- Exercise aim: Reproduce the lines below from the one that contains "use imagemagick to do it" through the end, inclusive, and add nothing.
(Beginning of Dataset excerpts)
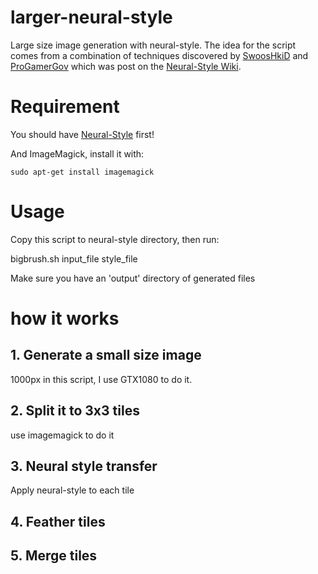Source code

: # larger-neural-style
Large size image generation with neural-style. The idea for the script comes from a combination of techniques discovered by [SwoosHkiD](https://www.reddit.com/user/SwoosHkiD) and [ProGamerGov](https://github.com/ProGamerGov) which was post on the [Neural-Style Wiki](https://github.com/jcjohnson/neural-style/wiki/Techniques-For-Increasing-Image-Quality-Without-Buying-a-Better-GPU).


# Requirement
You should have [Neural-Style](https://github.com/jcjohnson/neural-style/) first!

And ImageMagick, install it with:

`sudo apt-get install imagemagick`

# Usage
Copy this script to neural-style directory, then run:

bigbrush.sh input_file style_file

Make sure you have an 'output' directory of generated files

# how it works
## 1. Generate a small size image
1000px in this script, I use GTX1080 to do it.

## 2. Split it to 3x3 tiles
use imagemagick to do it

## 3. Neural style transfer
Apply neural-style to each tile

## 4. Feather tiles

## 5. Merge tiles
(End of Dataset excerpts)
- Your response:
use imagemagick to do it

## 3. Neural style transfer
Apply neural-style to each tile

## 4. Feather tiles

## 5. Merge tiles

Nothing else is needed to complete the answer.